C. Le 4 février 2000, la municipalité

a accusé réception des plans requis. Ceux-ci ont fait l'objet d'une enquête

complémentaire, du 11 février au 3 mars 2000, sans susciter d'opposition de

tiers.

D. Par décision du 13 avril

2000, au terme de l'enquête complémentaire, la municipalité a refusé le permis

de construire. Elle estime que les croisillons aux fenêtres et les volets

dessinés sur les plans mis à l'enquête en 1996 doivent être exécutés; en outre,

les fenêtres du 1er étage, en façade sud et est, n'ont pas été réalisés selon

les plans d'enquête précités.

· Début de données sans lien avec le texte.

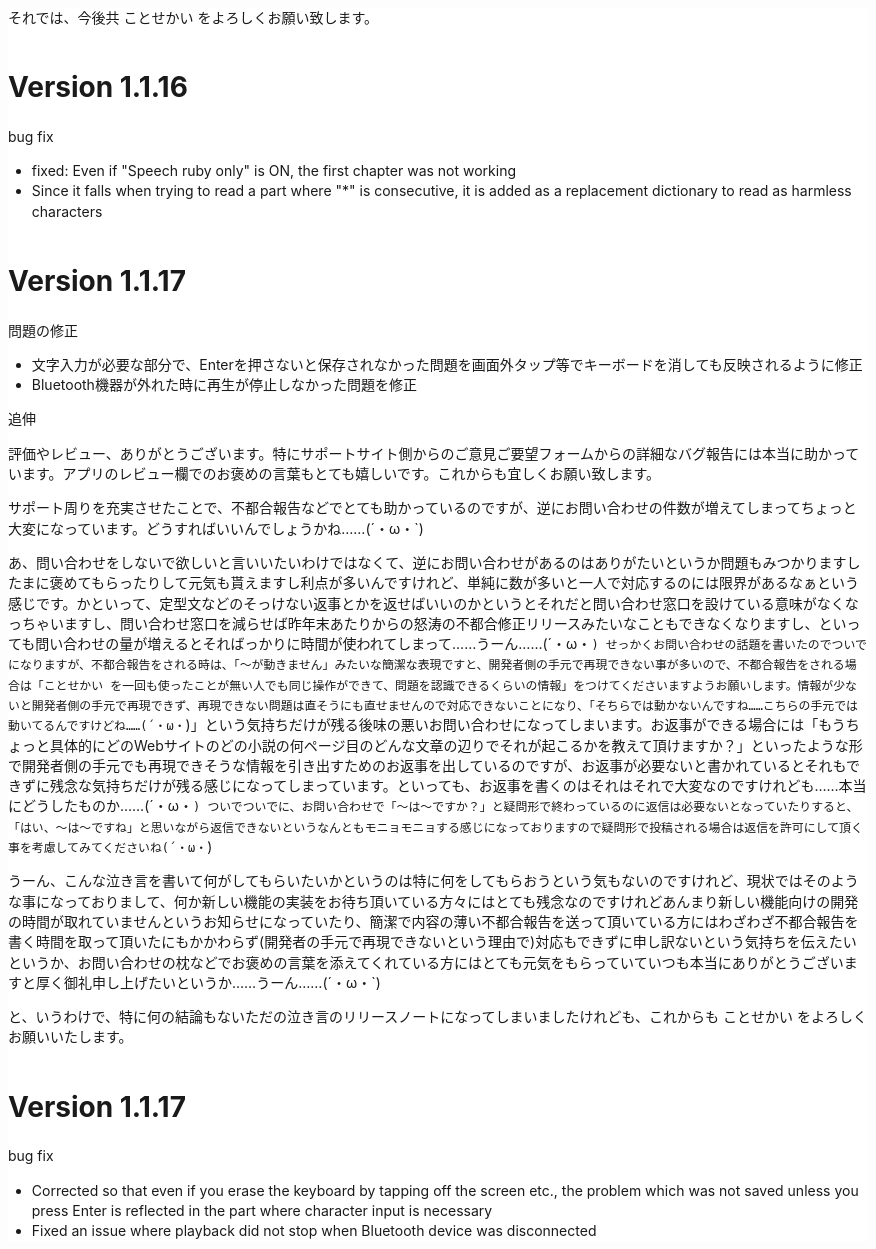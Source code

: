 それでは、今後共 ことせかい をよろしくお願い致します。


# Version 1.1.16

bug fix

- fixed: Even if "Speech ruby only" is ON, the first chapter was not working
- Since it falls when trying to read a part where "*" is consecutive, it is added as a replacement dictionary to read as harmless characters


# Version 1.1.17

問題の修正

- 文字入力が必要な部分で、Enterを押さないと保存されなかった問題を画面外タップ等でキーボードを消しても反映されるように修正
- Bluetooth機器が外れた時に再生が停止しなかった問題を修正

追伸

評価やレビュー、ありがとうございます。特にサポートサイト側からのご意見ご要望フォームからの詳細なバグ報告には本当に助かっています。アプリのレビュー欄でのお褒めの言葉もとても嬉しいです。これからも宜しくお願い致します。

サポート周りを充実させたことで、不都合報告などでとても助かっているのですが、逆にお問い合わせの件数が増えてしまってちょっと大変になっています。どうすればいいんでしょうかね……(´・ω・`)

あ、問い合わせをしないで欲しいと言いいたいわけではなくて、逆にお問い合わせがあるのはありがたいというか問題もみつかりますしたまに褒めてもらったりして元気も貰えますし利点が多いんですけれど、単純に数が多いと一人で対応するのには限界があるなぁという感じです。かといって、定型文などのそっけない返事とかを返せばいいのかというとそれだと問い合わせ窓口を設けている意味がなくなっちゃいますし、問い合わせ窓口を減らせば昨年末あたりからの怒涛の不都合修正リリースみたいなこともできなくなりますし、といっても問い合わせの量が増えるとそればっかりに時間が使われてしまって……うーん……(´・ω・`)
せっかくお問い合わせの話題を書いたのでついでになりますが、不都合報告をされる時は、「〜が動きません」みたいな簡潔な表現ですと、開発者側の手元で再現できない事が多いので、不都合報告をされる場合は「ことせかい を一回も使ったことが無い人でも同じ操作ができて、問題を認識できるくらいの情報」をつけてくださいますようお願いします。情報が少ないと開発者側の手元で再現できず、再現できない問題は直そうにも直せませんので対応できないことになり、「そちらでは動かないんですね……こちらの手元では動いてるんですけどね……(´・ω・`)」という気持ちだけが残る後味の悪いお問い合わせになってしまいます。お返事ができる場合には「もうちょっと具体的にどのWebサイトのどの小説の何ページ目のどんな文章の辺りでそれが起こるかを教えて頂けますか？」といったような形で開発者側の手元でも再現できそうな情報を引き出すためのお返事を出しているのですが、お返事が必要ないと書かれているとそれもできずに残念な気持ちだけが残る感じになってしまっています。といっても、お返事を書くのはそれはそれで大変なのですけれども……本当にどうしたものか……(´・ω・`)
ついでついでに、お問い合わせで「〜は〜ですか？」と疑問形で終わっているのに返信は必要ないとなっていたりすると、「はい、〜は〜ですね」と思いながら返信できないというなんともモニョモニョする感じになっておりますので疑問形で投稿される場合は返信を許可にして頂く事を考慮してみてくださいね(´・ω・`)

うーん、こんな泣き言を書いて何がしてもらいたいかというのは特に何をしてもらおうという気もないのですけれど、現状ではそのような事になっておりまして、何か新しい機能の実装をお待ち頂いている方々にはとても残念なのですけれどあんまり新しい機能向けの開発の時間が取れていませんというお知らせになっていたり、簡潔で内容の薄い不都合報告を送って頂いている方にはわざわざ不都合報告を書く時間を取って頂いたにもかかわらず(開発者の手元で再現できないという理由で)対応もできずに申し訳ないという気持ちを伝えたいというか、お問い合わせの枕などでお褒めの言葉を添えてくれている方にはとても元気をもらっていていつも本当にありがとうございますと厚く御礼申し上げたいというか……うーん……(´・ω・`)

と、いうわけで、特に何の結論もないただの泣き言のリリースノートになってしまいましたけれども、これからも ことせかい をよろしくお願いいたします。



# Version 1.1.17

bug fix

- Corrected so that even if you erase the keyboard by tapping off the screen etc., the problem which was not saved unless you press Enter is reflected in the part where character input is necessary
- Fixed an issue where playback did not stop when Bluetooth device was disconnected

La municipalité rappelle en particulier dans sa

décision qu'elle avait accordé ensuite de discussions préalables à l'enquête

publique une dérogation pour la pente du toit à l'ouest et qu'elle avait

demandé, pour raison d'esthétique que les fenêtres du 1er étage soient

réalisées selon la tradition et sans biais, ce que les constructeurs avaient

admis.

Agissant en temps

utile par acte du 5 mai 2000, les époux Bornet ont recouru contre cette

décision et ont conclu à l'annulation de l'obligation qui leur est faite de

poser des croisillons et des volets aux fenêtres. Les recourants ont produit un

lot de photographies pour montrer que la municipalité appliquerait à leur égard

la clause d'esthétique de manière déraisonnable au regard du tissu bâti à

Château-d'Oex et de la pratique municipale constamment suivie jusqu'ici. En

revanche, la pointe des fenêtres en biais n'est plus litigieuse.

La municipalité a

répondu au recours le 5 juin 2000. Elle s'est déterminée sur les photographies

annexées au recours et s'est référée aux motifs de sa décision.

L'effet suspensif a

été accordé au recours le 19 juillet 2000.

E. Le Tribunal

administratif a tenu audience le 31 octobre 2002, en présence des parties, et a

procédé à une vision locale. Le tribunal a pu, en se rendant de l'Hôtel de

Ville jusqu'au lieu de l'inspection, observer le style des constructions en

zone de villages et des hameaux; les constructions sont pratiquement toutes

pourvues de croisillons et de volets. La parcelle des constructeurs se trouve à

l'entrée de la zone de chalets. Le tribunal relève que tous les bâtiments

visibles depuis la parcelle des constructeurs, sauf le pan supérieur de façade

d'un immeuble en amont (cf. infra), sont anciens et ont des croisillons sur

leurs fenêtres et des volets (au moins sur certaines fenêtres); ces

constructions sont par ailleurs enrichies de divers aménagements de façade

(tavillons ou autres) ou de balcons typiques des chalets. Cet environnement est

incontestablement de qualité. En comparaison, le tribunal a observé que la

maison des recourants, avec ses façades lisses et son balcon simple, donnait

une impression d'inachevé. Pour la municipalité, le bâtiment des recourants est

spécifique et innovateur pour la commune dans sa forme, ce qui justifie la pose

de volets et de croisillons, comme le postule en l'occurrence le "style

chalet". Plus haut sur la rue se trouve une bâtisse, citée en exemple dans

le recours, dont les fenêtres de la façade sud sont sans croisillons et

dépourvus de volets; à l'examen, il s'avère qu'il s'agit d'un hangar modifié,

annexé à un grand et ancien chalet traditionnel : la municipalité a relevé que

la commission technique n'avait pas encore approuvé les travaux. Le tribunal a

relevé que c'est la seule fenêtre de l'environnement immédiat à être ainsi.

Les recourants ont

présenté diverses photographies de constructions sur la commune; la

municipalité s'est brièvement déterminée à leur sujet.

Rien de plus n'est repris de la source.